The planned line railway between Lübeck and Puttgarden runs through environmentally sensitive areas - nature reserves and areas of outstanding natural beauty, so special attention must be paid to the possible effects of a transport infrastructure project of this magnitude on the flora and fauna.
As the developer, Deutsche Bahn (DB) has to comply with a number of standards and obligations, to avoid or minimise a series of undesirable effects to the greatest possible extent.
An innovative consultation process took place in Germany and Denmark as early as 2006. During a six-week period, associations, local authorities and the public had an opportunity to voice their opinions on the environmental aspects associated with the rail link and the construction of the tunnel, at an early stage in planning. The proposals and objections contributed by respondents were examined and taken into consideration as planning progressed.
On the German side, an environmental impact study was also carried out and submitted in June 2012, in accordance with EU regulations and within the scope of a regional planning procedure. This involved a year-long study of an area of 22,000 hectares, covering species such as native and migratory birds, amphibians, butterflies, bats and endangered types of plant. DB commissioned comprehensive special reports on flora and fauna, including wildlife surveys and a hydrogeological paper concerning the effects on groundwater conservation areas.

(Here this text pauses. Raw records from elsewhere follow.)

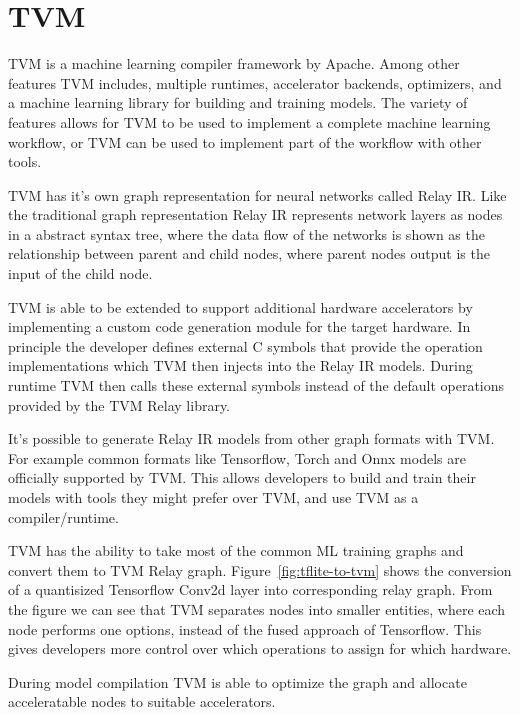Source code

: \documentclass[12pt,a4paper,english
]{tunithesis}
\begin{document}
\section{TVM}
TVM is a machine learning compiler framework by Apache. Among other features TVM includes, multiple runtimes, accelerator backends, optimizers, and a machine learning library for building and training models. The variety of features allows for TVM to be used to implement a complete machine learning workflow, or TVM can be used to implement part of the workflow with other tools.

TVM has it's own graph representation for neural networks called Relay IR. Like the traditional graph representation Relay IR represents network layers as nodes in a abstract syntax tree, where the data flow of the networks is shown as the relationship between parent and child nodes, where parent nodes output is the input of the child node.

TVM is able to be extended to support additional hardware accelerators by implementing a custom code generation module for the target hardware. In principle the developer defines external C symbols that provide the operation implementations which TVM then injects into the Relay IR models. During runtime TVM then calls these external symbols instead of the default operations provided by the TVM Relay library.

It's possible to generate Relay IR models from other graph formats with TVM. For example common formats like Tensorflow, Torch and Onnx models are officially supported by TVM. This allows developers to build and train their models with tools they might prefer over TVM, and use TVM as a compiler/runtime.

TVM has the ability to take most of the common ML training graphs and convert them to TVM Relay graph. Figure~\ref{fig:tflite-to-tvm} shows the conversion of a quantisized Tensorflow Conv2d layer into corresponding relay graph. From the figure we can see that TVM separates nodes into smaller entities, where each node performs one options, instead of the fused approach of Tensorflow. This gives developers more control over which operations to assign for which hardware.

During model compilation TVM is able to optimize the graph and allocate acceleratable nodes to suitable accelerators.~\parencite{TVM}
\end{document}
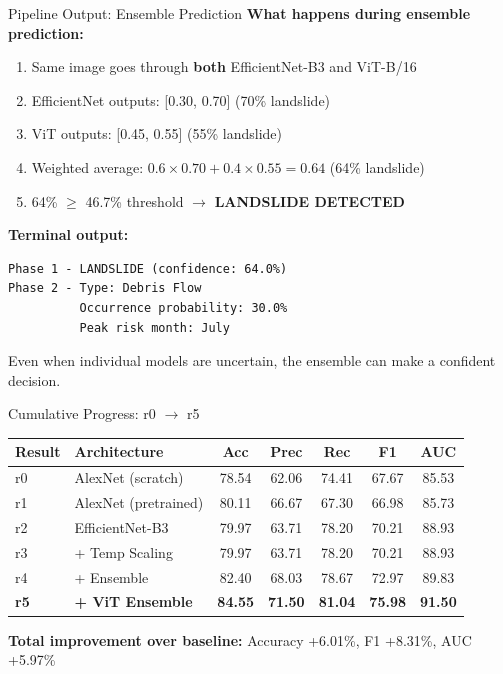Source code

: \documentclass[aspectratio=169]{beamer}
\begin{document}
\begin{frame}[fragile]{Pipeline Output: Ensemble Prediction}
    \textbf{What happens during ensemble prediction:}
    \begin{enumerate}
        \item Same image goes through \textbf{both} EfficientNet-B3 and ViT-B/16
        \item EfficientNet outputs: [0.30, 0.70] (70\% landslide)
        \item ViT outputs: [0.45, 0.55] (55\% landslide)
        \item Weighted average: $0.6 \times 0.70 + 0.4 \times 0.55 = 0.64$ (64\% landslide)
        \item 64\% $\geq$ 46.7\% threshold $\to$ \textbf{LANDSLIDE DETECTED}
    \end{enumerate}

    \vspace{0.3cm}
    \textbf{Terminal output:}
    \begin{verbatim}
Phase 1 - LANDSLIDE (confidence: 64.0%)
Phase 2 - Type: Debris Flow
          Occurrence probability: 30.0%
          Peak risk month: July
    \end{verbatim}

    \small Even when individual models are uncertain, the ensemble can make a confident decision.
\end{frame}

\begin{frame}{Cumulative Progress: r0 $\to$ r5}
    \begin{table}
        \centering
        \renewcommand{\arraystretch}{1.2}
        \small
        \begin{tabular}{llccccc}
            \toprule
            \textbf{Result} & \textbf{Architecture} & \textbf{Acc} & \textbf{Prec} & \textbf{Rec} & \textbf{F1} & \textbf{AUC} \\
            \midrule
            r0 & AlexNet (scratch) & 78.54 & 62.06 & 74.41 & 67.67 & 85.53 \\
            r1 & AlexNet (pretrained) & 80.11 & 66.67 & 67.30 & 66.98 & 85.73 \\
            r2 & EfficientNet-B3 & 79.97 & 63.71 & 78.20 & 70.21 & 88.93 \\
            r3 & + Temp Scaling & 79.97 & 63.71 & 78.20 & 70.21 & 88.93 \\
            r4 & + Ensemble & 82.40 & 68.03 & 78.67 & 72.97 & 89.83 \\
            \textbf{r5} & \textbf{+ ViT Ensemble} & \textbf{84.55} & \textbf{71.50} & \textbf{81.04} & \textbf{75.98} & \textbf{91.50} \\
            \bottomrule
        \end{tabular}
    \end{table}

    \vspace{0.3cm}
    \textbf{Total improvement over baseline:}
    Accuracy +6.01\%, F1 +8.31\%, AUC +5.97\%
\end{frame}
\end{document}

Commissioning of the Fehmarn Belt Fixed Link will also benefit the environment, as its opening will create new capacity for rail freight (the German Federal Infrastructure Plan anticipates 78 freight trains daily in 2025) and shorten the freight route by 160 km. This means a triple plus for the environment. Rail freight will be more attractive, thus relieving pressure on the roads. This will cut carbon dioxide and particulate emissions significantly.